Ever since we were half way to the Marquises and Phil watched countless hours of blue flat tedium float by, he has been lamenting the fact that he didn't bring any of his "toys" on Iwalani. It wasn't because we didn't have room, we just thought radio controlled helicopters, planes and control line planes, might not stand up very well to a marine environment. When we arrived in Australia Phil had to seek out the local hobbyists. Phil's friend Rick, from the U.S., emailed us the name of a man in Coff's Harbour who does a lot of competitive control line flying. Phil phoned him and we arranged to meet at his house. I tagged along because the game plan was to drive westward into the bush; any excuse to be out of the marina is ok by me. We met up with Dave and his flying mate Steve, and were treated to an afternoon aerial display. I'm afraid that the sound and smell of model airplanes only made Phil more anxious to get back to model flying.
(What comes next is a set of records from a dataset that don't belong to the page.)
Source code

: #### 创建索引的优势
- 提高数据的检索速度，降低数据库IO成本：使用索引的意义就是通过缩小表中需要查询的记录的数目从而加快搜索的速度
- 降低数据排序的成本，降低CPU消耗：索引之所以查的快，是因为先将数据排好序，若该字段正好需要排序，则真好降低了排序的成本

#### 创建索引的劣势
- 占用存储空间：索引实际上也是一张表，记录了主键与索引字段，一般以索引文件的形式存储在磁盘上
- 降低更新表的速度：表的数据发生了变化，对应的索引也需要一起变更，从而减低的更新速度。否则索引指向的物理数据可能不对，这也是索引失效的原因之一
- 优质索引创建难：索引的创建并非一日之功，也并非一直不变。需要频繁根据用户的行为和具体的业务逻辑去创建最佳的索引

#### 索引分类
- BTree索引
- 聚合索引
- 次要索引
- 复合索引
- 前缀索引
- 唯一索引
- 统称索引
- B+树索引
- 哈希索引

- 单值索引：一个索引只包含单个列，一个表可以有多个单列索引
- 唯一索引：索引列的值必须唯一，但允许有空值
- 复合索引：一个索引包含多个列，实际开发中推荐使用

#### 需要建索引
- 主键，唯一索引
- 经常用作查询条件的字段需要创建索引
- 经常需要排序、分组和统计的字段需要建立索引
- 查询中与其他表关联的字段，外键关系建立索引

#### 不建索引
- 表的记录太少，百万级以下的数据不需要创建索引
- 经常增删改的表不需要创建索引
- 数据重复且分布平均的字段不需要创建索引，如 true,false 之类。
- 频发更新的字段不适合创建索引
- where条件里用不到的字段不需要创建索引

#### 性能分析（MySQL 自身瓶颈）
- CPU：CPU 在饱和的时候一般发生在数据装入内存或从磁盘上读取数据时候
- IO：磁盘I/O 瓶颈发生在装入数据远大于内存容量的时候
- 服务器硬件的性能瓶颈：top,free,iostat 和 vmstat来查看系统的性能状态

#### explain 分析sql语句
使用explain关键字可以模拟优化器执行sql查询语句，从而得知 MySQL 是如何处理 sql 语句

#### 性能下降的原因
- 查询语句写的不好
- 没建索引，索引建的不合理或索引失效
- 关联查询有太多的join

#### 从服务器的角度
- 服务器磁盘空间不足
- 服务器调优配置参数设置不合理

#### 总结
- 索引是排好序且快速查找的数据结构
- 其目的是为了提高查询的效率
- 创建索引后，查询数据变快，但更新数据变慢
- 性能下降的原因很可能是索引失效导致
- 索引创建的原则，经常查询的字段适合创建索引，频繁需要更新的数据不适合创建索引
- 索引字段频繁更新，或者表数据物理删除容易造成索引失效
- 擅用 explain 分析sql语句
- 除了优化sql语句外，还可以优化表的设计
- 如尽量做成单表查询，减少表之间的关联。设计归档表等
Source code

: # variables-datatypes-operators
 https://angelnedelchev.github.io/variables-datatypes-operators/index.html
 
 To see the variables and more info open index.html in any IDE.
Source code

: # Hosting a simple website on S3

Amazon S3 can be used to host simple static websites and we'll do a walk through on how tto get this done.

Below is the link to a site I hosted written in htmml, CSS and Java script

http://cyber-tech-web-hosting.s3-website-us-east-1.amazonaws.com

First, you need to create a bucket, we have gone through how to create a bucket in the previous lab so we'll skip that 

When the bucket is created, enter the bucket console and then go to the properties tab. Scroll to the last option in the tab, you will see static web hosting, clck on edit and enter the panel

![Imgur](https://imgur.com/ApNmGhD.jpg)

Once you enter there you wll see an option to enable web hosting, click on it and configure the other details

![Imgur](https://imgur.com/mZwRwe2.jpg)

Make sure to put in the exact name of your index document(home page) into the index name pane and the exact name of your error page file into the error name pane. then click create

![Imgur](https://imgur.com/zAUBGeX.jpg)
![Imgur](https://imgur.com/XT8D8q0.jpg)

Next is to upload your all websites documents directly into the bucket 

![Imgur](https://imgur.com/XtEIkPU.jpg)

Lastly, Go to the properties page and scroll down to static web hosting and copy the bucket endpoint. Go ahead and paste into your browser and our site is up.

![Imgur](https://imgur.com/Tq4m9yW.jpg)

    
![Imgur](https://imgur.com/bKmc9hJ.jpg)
Me on the other hand, my hobbies have always been food, food, growing food, cooking food, and eating food. So, because I don't have anything more to write, I thought I'd start writing some of my favorite recipes, stolen from restaurants around the world. 'Oh no'... I can hear all the male readers groaning, tough it up guys, this might actually be interesting, at least it's not poetry.

Iwalani's Smoked Salmon Egg's Benedict

I'm not sure how much of this I actually have to get into, so I will pretend that it is Stewart that's at the galley controls.


Enough for 2 Americans or 4 French people.

English muffins: 2 cut in half

Juice of 1 lemon

one half cup butter melted

Kettle of boiling water

1 package smoked salmon

4 egg yolks (save whites for later recipe down the road)

4 large eggs for poaching

-Toast 2 English muffins, spread with a touch of butter, or not if you are on a diet.

-Lay thin strips of salmon on muffins.

Make hollandaise sauce

This is no big deal Stew, boil water first, set kettle aside.

-take a small saucepan and using a wire whisk that fits the saucepan,

-whisk the 4 egg yolks, then turn heat to low.

-Keep whisking yolks, scraping all the little bits that fit in the nook of the saucepan, for ten seconds or so

-Add a bit of boiling water, a teaspoon or two, egg yolks should start to thicken

-Then add juice of 1 lemon, keep whisking, (yes that's right, ONE lemon, this is not one of those whimpy French sauces)

Add a teaspoon more of boiling water if things look a bit curdly

-Add the melted butter in a thin stream to thickened egg yolks, whisking all the time.

I don't usually add salt to hollandaise, I figure the cholesterol will kill you as it is.

Poach the four eggs.

This means crack them open (gently) into a pan of boiling water. I like mine done, i.e. no runny yolk, so that's about three minutes of poaching. Fish them out with a slotted spoon and place on top of the salmon fillets.

Cover all with hollandaise sauce.

Garnish with a sprinkle of paprika, cayenne pepper or parsley flakes. Stew likes Bonker's, but that to me, is a bit much.